Evolve or die, they say.
It’s an extreme statement, a bit simplistic in some respects, but the principle holds true in financial services, particularly banking.
Because, after all, the most basic banking services, the hardcore ones that have been around for decades, even centuries, are being targeted by digitally savvy upstarts who promise all sorts of perks, including speed, convenience, and depending on Wherever you look, lower rates and higher rates.
In just a few examples: Goldman is entering consumer banking, LendingClub bought a (digital) bank, and there are a host of FinTechs offering snippets of the banking experience, while Big Tech of course offers products for small businesses and other loans. .
In other words, the pits are shrinking, but that goes both ways. By the same technological advances and access to data that drive these smaller and younger companies, traditional financial institutions (FIs) can empower them to compete in new markets, with new products and services that capture the participation of the mind and the consumer wallet.
We are talking, of course, about open banking, which makes it possible, with data authorized by the consumer, to develop those offers on the fly, putting new options in front of the end user in context, at the right time, for the right price.
All of this points to what we could compare to an existential change for the banks themselves. In a report last year, “What is a bank?” We observe that 36.8% of consumers characterize banks as institutions that store money safely, while 34.9% characterize them as institutions to save and earn interest on deposits and 27.1% characterize them as institutions that grant loans and make investments.
Read here: The many responses to “What is a bank?”

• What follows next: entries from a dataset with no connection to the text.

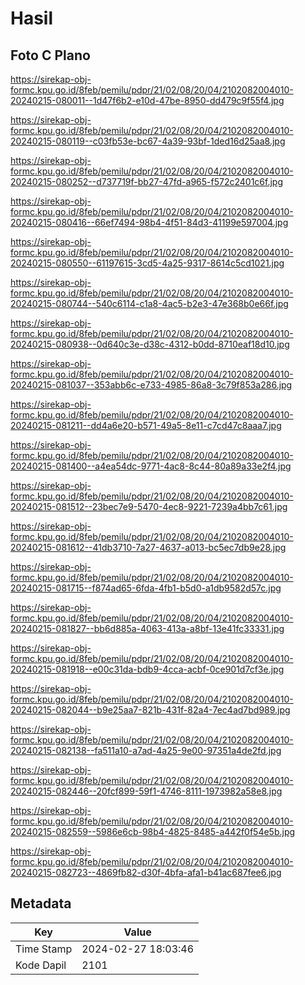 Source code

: # Hasil

## Foto C Plano

https://sirekap-obj-formc.kpu.go.id/8feb/pemilu/pdpr/21/02/08/20/04/2102082004010-20240215-080011--1d47f6b2-e10d-47be-8950-dd479c9f55f4.jpg

https://sirekap-obj-formc.kpu.go.id/8feb/pemilu/pdpr/21/02/08/20/04/2102082004010-20240215-080119--c03fb53e-bc67-4a39-93bf-1ded16d25aa8.jpg

https://sirekap-obj-formc.kpu.go.id/8feb/pemilu/pdpr/21/02/08/20/04/2102082004010-20240215-080252--d737719f-bb27-47fd-a965-f572c2401c6f.jpg

https://sirekap-obj-formc.kpu.go.id/8feb/pemilu/pdpr/21/02/08/20/04/2102082004010-20240215-080416--66ef7494-98b4-4f51-84d3-41199e597004.jpg

https://sirekap-obj-formc.kpu.go.id/8feb/pemilu/pdpr/21/02/08/20/04/2102082004010-20240215-080550--61197615-3cd5-4a25-9317-8614c5cd1021.jpg

https://sirekap-obj-formc.kpu.go.id/8feb/pemilu/pdpr/21/02/08/20/04/2102082004010-20240215-080744--540c6114-c1a8-4ac5-b2e3-47e368b0e66f.jpg

https://sirekap-obj-formc.kpu.go.id/8feb/pemilu/pdpr/21/02/08/20/04/2102082004010-20240215-080938--0d640c3e-d38c-4312-b0dd-8710eaf18d10.jpg

https://sirekap-obj-formc.kpu.go.id/8feb/pemilu/pdpr/21/02/08/20/04/2102082004010-20240215-081037--353abb6c-e733-4985-86a8-3c79f853a286.jpg

https://sirekap-obj-formc.kpu.go.id/8feb/pemilu/pdpr/21/02/08/20/04/2102082004010-20240215-081211--dd4a6e20-b571-49a5-8e11-c7cd47c8aaa7.jpg

https://sirekap-obj-formc.kpu.go.id/8feb/pemilu/pdpr/21/02/08/20/04/2102082004010-20240215-081400--a4ea54dc-9771-4ac8-8c44-80a89a33e2f4.jpg

https://sirekap-obj-formc.kpu.go.id/8feb/pemilu/pdpr/21/02/08/20/04/2102082004010-20240215-081512--23bec7e9-5470-4ec8-9221-7239a4bb7c61.jpg

https://sirekap-obj-formc.kpu.go.id/8feb/pemilu/pdpr/21/02/08/20/04/2102082004010-20240215-081612--41db3710-7a27-4637-a013-bc5ec7db9e28.jpg

https://sirekap-obj-formc.kpu.go.id/8feb/pemilu/pdpr/21/02/08/20/04/2102082004010-20240215-081715--f874ad65-6fda-4fb1-b5d0-a1db9582d57c.jpg

https://sirekap-obj-formc.kpu.go.id/8feb/pemilu/pdpr/21/02/08/20/04/2102082004010-20240215-081827--bb6d885a-4063-413a-a8bf-13e41fc33331.jpg

https://sirekap-obj-formc.kpu.go.id/8feb/pemilu/pdpr/21/02/08/20/04/2102082004010-20240215-081918--e00c31da-bdb9-4cca-acbf-0ce901d7cf3e.jpg

https://sirekap-obj-formc.kpu.go.id/8feb/pemilu/pdpr/21/02/08/20/04/2102082004010-20240215-082044--b9e25aa7-821b-431f-82a4-7ec4ad7bd989.jpg

https://sirekap-obj-formc.kpu.go.id/8feb/pemilu/pdpr/21/02/08/20/04/2102082004010-20240215-082138--fa511a10-a7ad-4a25-9e00-97351a4de2fd.jpg

https://sirekap-obj-formc.kpu.go.id/8feb/pemilu/pdpr/21/02/08/20/04/2102082004010-20240215-082446--20fcf899-59f1-4746-8111-1973982a58e8.jpg

https://sirekap-obj-formc.kpu.go.id/8feb/pemilu/pdpr/21/02/08/20/04/2102082004010-20240215-082559--5986e6cb-98b4-4825-8485-a442f0f54e5b.jpg

https://sirekap-obj-formc.kpu.go.id/8feb/pemilu/pdpr/21/02/08/20/04/2102082004010-20240215-082723--4869fb82-d30f-4bfa-afa1-b41ac687fee6.jpg


## Metadata

| Key        | Value               |
| ---------- | ------------------- |
| Time Stamp | 2024-02-27 18:03:46 |
| Kode Dapil | 2101                |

Pretty strong definitions.
But by adhering to those silos, banks miss out on other sources of income that are not necessarily connected to those well-defined activities. By leveraging new levels of connectivity, banks can create new lines of business that are not connected to traditional ones… but can cross-pollinate with them.
Case in point: buy now, pay later, commonly known as BNPL.
The world’s Affirms and Afterpays, among others, have built a front-line momentum by offering a loan option that is not tied to traditional lines of credit (as they would be at a bank) or cards. The conventional wisdom is that these installment loans would take at least a portion of the banks’ card lines. Part of the problem has been the infrastructure needed to start up this installment financing.
But now comes the news that Mastercard is moving, decisively, into the BNPL space, announcing on Tuesday (September 28) that it is providing the necessary connectivity to banks (and others) to bring their own BNPL plans to users. , through 78 million merchants. As detailed in this space, initial deployments will take place in the United States, Australia, and the United Kingdom and will see BNPL functionality incorporated directly into the payments network through multiple avenues. Studies have shown that sales can increase by as much as 45% and, at the same time, cause a 35% decrease in shopping cart abandonment.
Read: Mastercard fees bring new lender network and instant turnkey BNPL to 78 million merchants
Dealing with the frontline threat
For banks, BNPL may have represented a front-line threat from BNPL’s “pure games.” But the fact that stocks like Affirm are down, as of this writing, several percentage points (down 5 percent at Tuesday’s open for Affirm, similar slides for others) shows that observers are aware that the field of Gameplay has been leveled a bit for the benches (and the pure game pit is not as “moat” as some might have thought).
For banks, there is another advantage. PYMNTS research has shown that BNPL is especially attractive to “second chance” consumers who may have less than pristine credit. But the data shows that 65% of those second-chance consumers make more than $ 50,000 per year, and 30% make more than $ 100,000. The average second-chance consumer is 44 years old and has a FICO score of 662, or just 38 points lower than the average “good” credit score. That is promising for banks starting with BNPL offerings, separate from their traditional lines of credit, with a view to “incorporating” those consumers into other products and services, with good repayment activity with BNPL loans.
Cross-pollination is good practice for top-of-the-line torque and recurring income, and given the relatively younger age of BNPL consumers, the lifetime value is also extended. With connectivity established through the Mastercard network effect, banks can evolve.